• _EXERCISE INSTRUCTIONS_
Each time a line of the listing holds "print", copy that line.

• _DATASET CONTENT_
%%

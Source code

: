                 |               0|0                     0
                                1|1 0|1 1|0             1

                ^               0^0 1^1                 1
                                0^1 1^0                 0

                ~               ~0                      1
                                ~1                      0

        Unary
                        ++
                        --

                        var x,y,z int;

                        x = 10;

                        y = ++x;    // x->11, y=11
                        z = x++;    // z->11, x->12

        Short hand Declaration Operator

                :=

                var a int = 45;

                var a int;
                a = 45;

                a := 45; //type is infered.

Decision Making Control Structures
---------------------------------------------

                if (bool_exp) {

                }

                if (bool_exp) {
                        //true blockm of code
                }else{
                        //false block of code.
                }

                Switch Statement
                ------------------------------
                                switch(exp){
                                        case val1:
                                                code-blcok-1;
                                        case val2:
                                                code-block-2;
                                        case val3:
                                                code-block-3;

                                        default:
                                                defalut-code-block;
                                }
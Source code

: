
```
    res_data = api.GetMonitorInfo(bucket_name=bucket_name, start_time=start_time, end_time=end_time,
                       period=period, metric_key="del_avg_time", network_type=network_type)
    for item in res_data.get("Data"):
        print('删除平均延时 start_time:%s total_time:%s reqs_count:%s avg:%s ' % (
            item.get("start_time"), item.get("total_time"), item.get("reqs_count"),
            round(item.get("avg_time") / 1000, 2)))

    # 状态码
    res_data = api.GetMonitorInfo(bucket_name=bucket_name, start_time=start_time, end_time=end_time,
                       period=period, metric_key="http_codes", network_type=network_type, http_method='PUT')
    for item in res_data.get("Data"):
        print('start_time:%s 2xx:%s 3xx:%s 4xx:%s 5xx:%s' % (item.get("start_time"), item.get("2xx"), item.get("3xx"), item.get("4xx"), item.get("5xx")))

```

%%
%%

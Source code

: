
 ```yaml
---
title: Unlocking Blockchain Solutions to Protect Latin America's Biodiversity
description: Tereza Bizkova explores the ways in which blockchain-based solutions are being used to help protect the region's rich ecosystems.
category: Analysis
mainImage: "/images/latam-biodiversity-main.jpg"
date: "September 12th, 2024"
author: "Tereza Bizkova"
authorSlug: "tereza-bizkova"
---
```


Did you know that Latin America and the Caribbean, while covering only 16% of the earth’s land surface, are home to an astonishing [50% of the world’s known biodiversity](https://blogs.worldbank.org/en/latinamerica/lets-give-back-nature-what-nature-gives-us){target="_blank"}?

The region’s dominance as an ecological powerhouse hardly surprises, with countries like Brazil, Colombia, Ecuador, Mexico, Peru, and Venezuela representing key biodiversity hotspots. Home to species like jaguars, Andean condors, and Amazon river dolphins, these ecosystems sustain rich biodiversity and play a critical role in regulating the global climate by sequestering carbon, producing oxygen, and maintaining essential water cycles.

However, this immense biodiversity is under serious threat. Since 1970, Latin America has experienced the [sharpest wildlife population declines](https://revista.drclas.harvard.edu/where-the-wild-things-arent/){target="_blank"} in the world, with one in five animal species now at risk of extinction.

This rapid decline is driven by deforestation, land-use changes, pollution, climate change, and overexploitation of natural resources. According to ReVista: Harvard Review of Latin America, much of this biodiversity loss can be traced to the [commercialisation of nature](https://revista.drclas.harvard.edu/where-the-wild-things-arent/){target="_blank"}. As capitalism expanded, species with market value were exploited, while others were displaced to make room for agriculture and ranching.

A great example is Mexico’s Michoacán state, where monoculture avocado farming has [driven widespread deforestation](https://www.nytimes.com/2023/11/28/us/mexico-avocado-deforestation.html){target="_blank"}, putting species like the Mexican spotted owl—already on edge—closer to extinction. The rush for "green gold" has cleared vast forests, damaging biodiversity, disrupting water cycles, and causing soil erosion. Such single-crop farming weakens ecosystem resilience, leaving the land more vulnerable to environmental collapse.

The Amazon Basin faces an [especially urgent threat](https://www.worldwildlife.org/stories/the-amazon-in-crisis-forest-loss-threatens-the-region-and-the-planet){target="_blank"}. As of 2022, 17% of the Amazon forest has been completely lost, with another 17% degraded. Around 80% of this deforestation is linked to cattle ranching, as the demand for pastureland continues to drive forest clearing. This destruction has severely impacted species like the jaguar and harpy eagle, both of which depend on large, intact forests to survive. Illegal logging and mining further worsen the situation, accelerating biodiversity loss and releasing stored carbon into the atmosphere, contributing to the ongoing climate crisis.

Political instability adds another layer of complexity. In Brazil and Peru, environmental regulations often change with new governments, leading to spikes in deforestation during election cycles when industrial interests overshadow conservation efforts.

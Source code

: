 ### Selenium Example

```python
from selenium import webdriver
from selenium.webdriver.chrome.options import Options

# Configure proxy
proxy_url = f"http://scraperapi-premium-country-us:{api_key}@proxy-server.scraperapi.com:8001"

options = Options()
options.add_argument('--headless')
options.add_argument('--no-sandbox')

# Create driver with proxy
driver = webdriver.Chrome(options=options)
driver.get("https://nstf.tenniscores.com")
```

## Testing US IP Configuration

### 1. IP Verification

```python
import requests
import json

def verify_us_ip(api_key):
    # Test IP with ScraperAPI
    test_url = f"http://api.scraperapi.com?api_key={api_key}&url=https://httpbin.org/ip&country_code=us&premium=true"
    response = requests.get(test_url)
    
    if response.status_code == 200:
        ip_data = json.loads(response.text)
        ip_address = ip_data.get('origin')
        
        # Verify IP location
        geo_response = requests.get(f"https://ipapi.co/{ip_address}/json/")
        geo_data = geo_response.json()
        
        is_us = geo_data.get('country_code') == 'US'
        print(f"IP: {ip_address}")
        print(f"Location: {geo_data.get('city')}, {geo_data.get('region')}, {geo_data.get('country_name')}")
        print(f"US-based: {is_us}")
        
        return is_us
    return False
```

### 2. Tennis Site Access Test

%%

• _RESPONSE BELOW_
        print('删除平均延时 start_time:%s total_time:%s reqs_count:%s avg:%s ' % (
        print('start_time:%s 2xx:%s 3xx:%s 4xx:%s 5xx:%s' % (item.get("start_time"), item.get("2xx"), item.get("3xx"), item.get("4xx"), item.get("5xx")))
        print(f"IP: {ip_address}")
        print(f"Location: {geo_data.get('city')}, {geo_data.get('region')}, {geo_data.get('country_name')}")
        print(f"US-based: {is_us}")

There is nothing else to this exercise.